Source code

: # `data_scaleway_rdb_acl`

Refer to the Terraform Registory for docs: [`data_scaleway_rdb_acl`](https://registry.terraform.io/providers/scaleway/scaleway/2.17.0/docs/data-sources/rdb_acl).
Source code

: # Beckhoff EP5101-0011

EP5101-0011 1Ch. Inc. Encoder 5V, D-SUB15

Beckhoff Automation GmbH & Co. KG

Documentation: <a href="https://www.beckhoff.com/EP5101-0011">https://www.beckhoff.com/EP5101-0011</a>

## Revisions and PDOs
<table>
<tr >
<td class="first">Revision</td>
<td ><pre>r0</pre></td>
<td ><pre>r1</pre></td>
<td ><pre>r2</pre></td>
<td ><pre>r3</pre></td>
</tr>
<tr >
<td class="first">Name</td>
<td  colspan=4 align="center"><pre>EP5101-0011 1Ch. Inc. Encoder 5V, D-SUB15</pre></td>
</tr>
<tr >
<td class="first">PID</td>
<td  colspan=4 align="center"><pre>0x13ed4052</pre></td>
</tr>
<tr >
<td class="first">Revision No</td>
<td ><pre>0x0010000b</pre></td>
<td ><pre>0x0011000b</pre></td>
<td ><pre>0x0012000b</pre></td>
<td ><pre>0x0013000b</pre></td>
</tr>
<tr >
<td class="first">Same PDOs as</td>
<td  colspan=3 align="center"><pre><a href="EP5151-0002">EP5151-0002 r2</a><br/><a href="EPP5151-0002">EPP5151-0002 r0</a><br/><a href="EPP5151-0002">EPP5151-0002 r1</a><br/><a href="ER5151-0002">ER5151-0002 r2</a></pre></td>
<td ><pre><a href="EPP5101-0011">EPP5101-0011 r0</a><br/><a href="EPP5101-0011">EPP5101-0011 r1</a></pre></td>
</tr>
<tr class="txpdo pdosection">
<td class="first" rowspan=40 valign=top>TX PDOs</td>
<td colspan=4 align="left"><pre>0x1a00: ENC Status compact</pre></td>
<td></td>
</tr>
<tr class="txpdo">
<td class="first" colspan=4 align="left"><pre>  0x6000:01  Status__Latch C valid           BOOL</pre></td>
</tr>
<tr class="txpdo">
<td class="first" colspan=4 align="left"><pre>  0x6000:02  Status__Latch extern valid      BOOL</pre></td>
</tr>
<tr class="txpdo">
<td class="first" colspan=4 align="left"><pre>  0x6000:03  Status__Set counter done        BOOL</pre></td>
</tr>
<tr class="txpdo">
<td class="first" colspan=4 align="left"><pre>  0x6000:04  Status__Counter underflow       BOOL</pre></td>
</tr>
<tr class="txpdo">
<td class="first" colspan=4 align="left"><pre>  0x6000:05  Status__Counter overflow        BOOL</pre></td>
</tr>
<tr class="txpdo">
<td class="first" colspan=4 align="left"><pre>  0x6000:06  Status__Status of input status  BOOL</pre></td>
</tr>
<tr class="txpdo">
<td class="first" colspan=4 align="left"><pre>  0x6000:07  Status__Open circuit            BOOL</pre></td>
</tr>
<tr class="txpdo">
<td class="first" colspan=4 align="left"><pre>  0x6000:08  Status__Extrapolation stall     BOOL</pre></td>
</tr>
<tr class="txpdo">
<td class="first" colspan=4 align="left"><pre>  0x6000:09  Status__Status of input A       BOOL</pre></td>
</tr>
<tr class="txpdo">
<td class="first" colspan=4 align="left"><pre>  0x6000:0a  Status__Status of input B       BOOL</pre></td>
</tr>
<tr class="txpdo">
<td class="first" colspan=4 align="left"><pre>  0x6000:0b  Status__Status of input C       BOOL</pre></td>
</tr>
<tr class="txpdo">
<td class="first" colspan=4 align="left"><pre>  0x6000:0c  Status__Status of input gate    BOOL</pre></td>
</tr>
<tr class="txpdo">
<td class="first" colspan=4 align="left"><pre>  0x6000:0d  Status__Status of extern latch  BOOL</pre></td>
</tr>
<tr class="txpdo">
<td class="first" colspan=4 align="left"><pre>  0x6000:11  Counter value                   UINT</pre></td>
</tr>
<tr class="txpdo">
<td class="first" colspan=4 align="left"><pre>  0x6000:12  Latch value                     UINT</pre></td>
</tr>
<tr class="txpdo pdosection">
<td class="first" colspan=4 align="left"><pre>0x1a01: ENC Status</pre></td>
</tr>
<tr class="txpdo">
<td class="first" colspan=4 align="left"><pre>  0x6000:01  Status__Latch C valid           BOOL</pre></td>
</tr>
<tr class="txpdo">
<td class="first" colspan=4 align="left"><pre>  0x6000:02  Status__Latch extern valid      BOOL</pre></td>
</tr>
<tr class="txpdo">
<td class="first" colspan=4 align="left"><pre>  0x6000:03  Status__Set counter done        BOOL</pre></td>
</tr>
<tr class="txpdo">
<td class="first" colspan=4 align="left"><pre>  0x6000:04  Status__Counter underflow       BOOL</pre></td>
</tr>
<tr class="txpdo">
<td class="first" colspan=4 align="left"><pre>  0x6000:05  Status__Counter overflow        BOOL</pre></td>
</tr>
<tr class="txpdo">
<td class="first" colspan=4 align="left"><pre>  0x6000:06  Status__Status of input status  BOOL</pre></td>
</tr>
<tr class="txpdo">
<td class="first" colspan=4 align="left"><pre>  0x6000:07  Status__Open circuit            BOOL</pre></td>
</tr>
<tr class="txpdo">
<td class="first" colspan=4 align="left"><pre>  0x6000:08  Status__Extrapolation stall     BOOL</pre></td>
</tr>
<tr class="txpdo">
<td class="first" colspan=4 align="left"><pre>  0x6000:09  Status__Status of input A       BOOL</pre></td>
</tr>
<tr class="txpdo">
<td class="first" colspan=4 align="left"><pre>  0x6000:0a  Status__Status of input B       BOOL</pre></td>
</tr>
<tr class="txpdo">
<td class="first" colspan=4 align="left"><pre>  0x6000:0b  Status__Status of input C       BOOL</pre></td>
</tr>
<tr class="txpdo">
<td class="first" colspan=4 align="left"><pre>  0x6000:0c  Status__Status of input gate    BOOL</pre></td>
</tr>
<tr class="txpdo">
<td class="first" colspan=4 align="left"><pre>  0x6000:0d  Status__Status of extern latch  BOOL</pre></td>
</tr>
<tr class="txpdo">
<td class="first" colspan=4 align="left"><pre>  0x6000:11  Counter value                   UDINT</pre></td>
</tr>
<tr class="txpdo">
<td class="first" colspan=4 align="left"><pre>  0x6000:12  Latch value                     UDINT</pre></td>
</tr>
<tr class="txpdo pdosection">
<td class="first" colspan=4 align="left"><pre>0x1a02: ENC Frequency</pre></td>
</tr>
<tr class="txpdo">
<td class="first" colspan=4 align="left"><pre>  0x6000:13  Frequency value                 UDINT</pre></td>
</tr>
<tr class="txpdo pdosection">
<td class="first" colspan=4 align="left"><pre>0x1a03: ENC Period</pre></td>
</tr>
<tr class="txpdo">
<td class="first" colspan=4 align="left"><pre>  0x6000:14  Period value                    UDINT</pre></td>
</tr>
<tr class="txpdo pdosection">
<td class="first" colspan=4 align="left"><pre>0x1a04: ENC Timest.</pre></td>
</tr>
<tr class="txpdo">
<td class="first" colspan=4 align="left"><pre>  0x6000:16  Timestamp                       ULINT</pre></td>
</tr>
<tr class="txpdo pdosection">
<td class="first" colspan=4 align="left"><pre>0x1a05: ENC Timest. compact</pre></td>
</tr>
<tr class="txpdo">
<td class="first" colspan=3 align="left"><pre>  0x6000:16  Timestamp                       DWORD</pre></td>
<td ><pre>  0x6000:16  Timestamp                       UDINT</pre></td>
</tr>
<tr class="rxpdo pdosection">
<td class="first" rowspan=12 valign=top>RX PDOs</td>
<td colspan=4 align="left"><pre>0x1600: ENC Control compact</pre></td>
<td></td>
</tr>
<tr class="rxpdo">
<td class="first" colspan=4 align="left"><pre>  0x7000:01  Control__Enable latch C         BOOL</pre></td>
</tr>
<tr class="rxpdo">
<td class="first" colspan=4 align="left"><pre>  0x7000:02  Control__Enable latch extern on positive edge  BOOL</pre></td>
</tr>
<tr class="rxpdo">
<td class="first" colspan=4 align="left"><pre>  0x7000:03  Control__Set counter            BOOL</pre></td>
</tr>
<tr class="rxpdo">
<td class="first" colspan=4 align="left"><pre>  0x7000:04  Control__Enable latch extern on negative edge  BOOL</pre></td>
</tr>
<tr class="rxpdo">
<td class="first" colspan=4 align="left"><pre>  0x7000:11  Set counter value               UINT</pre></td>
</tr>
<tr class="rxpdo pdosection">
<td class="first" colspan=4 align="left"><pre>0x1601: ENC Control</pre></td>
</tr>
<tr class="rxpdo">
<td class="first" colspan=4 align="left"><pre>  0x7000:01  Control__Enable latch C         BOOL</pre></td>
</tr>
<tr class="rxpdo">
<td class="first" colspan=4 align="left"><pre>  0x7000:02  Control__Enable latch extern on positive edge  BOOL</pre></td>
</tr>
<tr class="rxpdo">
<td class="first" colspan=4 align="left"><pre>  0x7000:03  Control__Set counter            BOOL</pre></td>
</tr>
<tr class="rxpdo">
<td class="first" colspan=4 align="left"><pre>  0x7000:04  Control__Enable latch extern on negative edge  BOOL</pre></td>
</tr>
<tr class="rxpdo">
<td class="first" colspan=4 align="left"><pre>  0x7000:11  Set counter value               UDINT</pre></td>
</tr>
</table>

_ _ _ _ _ _ _

Work required =>
Review the preceding data and report every line that includes the string "UINT".

Output for this task =>
<td class="first" colspan=4 align="left"><pre>  0x6000:11  Counter value                   UINT</pre></td>
<td class="first" colspan=4 align="left"><pre>  0x6000:12  Latch value                     UINT</pre></td>
<td class="first" colspan=4 align="left"><pre>  0x7000:11  Set counter value               UINT</pre></td>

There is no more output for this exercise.